Guy-Roland Kpene (born November 23, 1983 in Abidjan) is an Ivorian footballer, currently playing for the Long Island Rough Riders.

Career

Youth and college
After playing in the youth team of local Ivorian side CSP Cocody, Kpene moved with his family to the United States in 2003 when his mother accepted the job as Ivory Coast's finance attache to the United Nations in New York.

Kpene played one season of college soccer at Westchester Community College, earning all-region honors, before being recruited by Dowling College. He helped the Golden Lions to a 22-0-2 season and Dowling’s first National Title. Kpene was Dowling's leading scorer, the first Dowling men’s soccer player to be drafted by MLS, and only the fourth Golden Lion to be drafted in any sport. In his final season, he totaled 25 goals (including seven game-winning goals) and 10 assists. He was named to the 2006 NSCAA/adidas NCAA Division II Men's Collegiate All-American (second team) and earned ECAC Offensive Player of the Week and All-Conference honors. He graduated with a degree in finance.

In 2005, Kpene started all 19 games for the Golden Lions and led the team with 33 points and 13 goals (5 game winning).  He was second on the team with 7 assists.
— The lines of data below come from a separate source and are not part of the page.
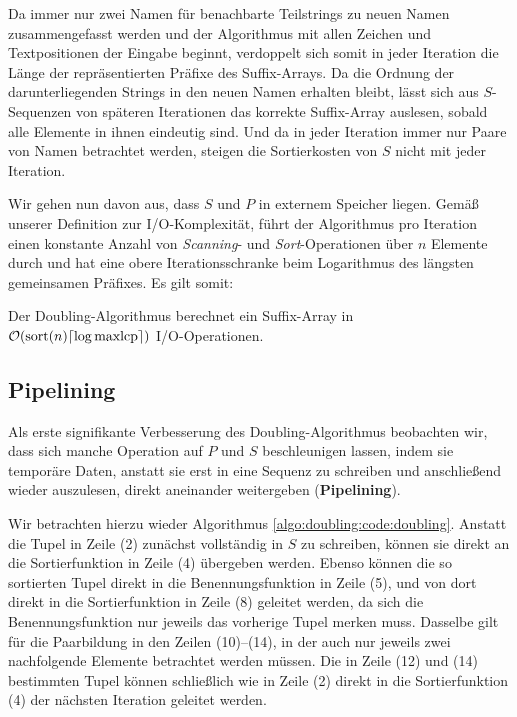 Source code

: Da immer nur zwei Namen für benachbarte Teilstrings zu neuen Namen zusammengefasst werden und der Algorithmus mit allen Zeichen und Textpositionen der Eingabe beginnt, verdoppelt sich somit in jeder Iteration die Länge der repräsentierten Präfixe des Suffix-Arrays. Da die Ordnung der darunterliegenden Strings in den neuen Namen erhalten bleibt, lässt sich aus $S$-Sequenzen von späteren Iterationen das korrekte Suffix-Array auslesen, sobald alle Elemente in ihnen eindeutig sind. Und da in jeder Iteration immer nur Paare von Namen betrachtet werden, steigen die Sortierkosten von $S$ nicht mit jeder Iteration.

Wir gehen nun davon aus, dass $S$ und $P$ in externem Speicher liegen. Gemäß unserer Definition zur I/O-Komplexität, führt der Algorithmus pro Iteration einen konstante Anzahl von \textit{Scanning}- und \textit{Sort}-Operationen über $n$ Elemente durch und hat eine obere Iterationsschranke beim Logarithmus des längsten gemeinsamen Präfixes. Es gilt somit:

\begin{theorem}
Der Doubling-Algorithmus berechnet ein Suffix-Array in\\ $\mathcal{O}(\text{sort}(n) \ceil*{\log \text{maxlcp}})$ I/O-Operationen.
\end{theorem}

\subsection{Pipelining}
\label{algo:doubling:sec:pipelining}

Als erste signifikante Verbesserung des Doubling-Algorithmus beobachten wir, dass sich manche Operation auf $P$ und $S$ beschleunigen lassen, indem sie temporäre Daten, anstatt sie erst in eine Sequenz zu schreiben und anschließend wieder auszulesen, direkt aneinander weitergeben (\textbf{Pipelining}). 

Wir betrachten hierzu wieder Algorithmus \ref{algo:doubling:code:doubling}. Anstatt die Tupel in Zeile (2) zunächst vollständig in $S$ zu schreiben, können sie direkt an die Sortierfunktion in Zeile (4) übergeben werden. Ebenso können die so sortierten Tupel direkt in die Benennungsfunktion in Zeile (5), und von dort direkt in die Sortierfunktion in Zeile (8) geleitet werden, da sich die Benennungsfunktion nur jeweils das vorherige Tupel merken muss. Dasselbe gilt für die Paarbildung in den Zeilen (10)--(14), in der auch nur jeweils zwei nachfolgende Elemente betrachtet werden müssen. Die in Zeile (12) und (14) bestimmten Tupel können schließlich wie in Zeile (2) direkt in die Sortierfunktion (4) der nächsten Iteration geleitet werden.

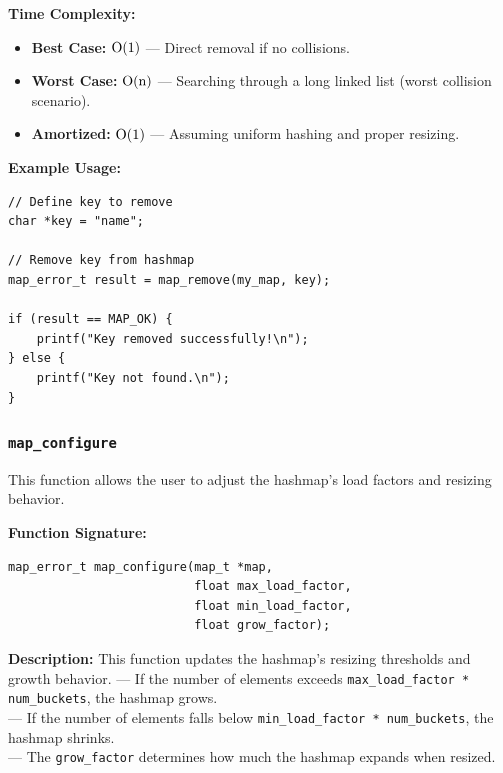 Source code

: \documentclass[titlepage]{article}
\begin{document}
\textbf{Time Complexity:}
\begin{itemize}
    \item \textbf{Best Case:} \( $O(1)$ \) --- Direct removal if no collisions.
    \item \textbf{Worst Case:} \( $O(n)$ \) --- Searching through a long linked list (worst collision scenario).
    \item \textbf{Amortized:} \( $O(1)$ \) --- Assuming uniform hashing and proper resizing.
\end{itemize}

\textbf{Example Usage:}
\begin{verbatim}
// Define key to remove
char *key = "name";

// Remove key from hashmap
map_error_t result = map_remove(my_map, key);

if (result == MAP_OK) {
    printf("Key removed successfully!\n");
} else {
    printf("Key not found.\n");
}
\end{verbatim}

\subsubsection{\texttt{map\_configure}} %

This function allows the user to adjust the hashmap's load factors and resizing behavior.

\textbf{Function Signature:}
\begin{verbatim}
map_error_t map_configure(map_t *map,
                          float max_load_factor,
                          float min_load_factor,
                          float grow_factor);
\end{verbatim}

\textbf{Description:}
This function updates the hashmap's resizing thresholds and growth behavior.
--- If the number of elements exceeds \texttt{max\_load\_factor * num\_buckets}, the hashmap grows.\\
--- If the number of elements falls below \texttt{min\_load\_factor * num\_buckets}, the hashmap shrinks.\\
--- The \texttt{grow\_factor} determines how much the hashmap expands when resized.
\end{document}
Kpene was named to the All-NYCAC First Team and the NSCAA/adidas All Northeast Region First Team.

During his college years Kpene also played for the Brooklyn Knights in the USL Premier Development League, scoring 6 goals in 9 appearances in 2006.

Professional
Kpene was selected in the third round, 37th overall, by D.C. United in the 2007 MLS Supplemental Draft. He made his first MLS start on May 6, 2007 against Chivas USA, and assisted on the first goal by Christian Gomez to give the team the lead.

After being releaded by D.C. United during preseason, Kpene signed with the Houston Dynamo on May 7, 2008, having practiced with the team from mid-April and played in the team's April 20 reserve game as a guest player.  He was released following the 2008 season.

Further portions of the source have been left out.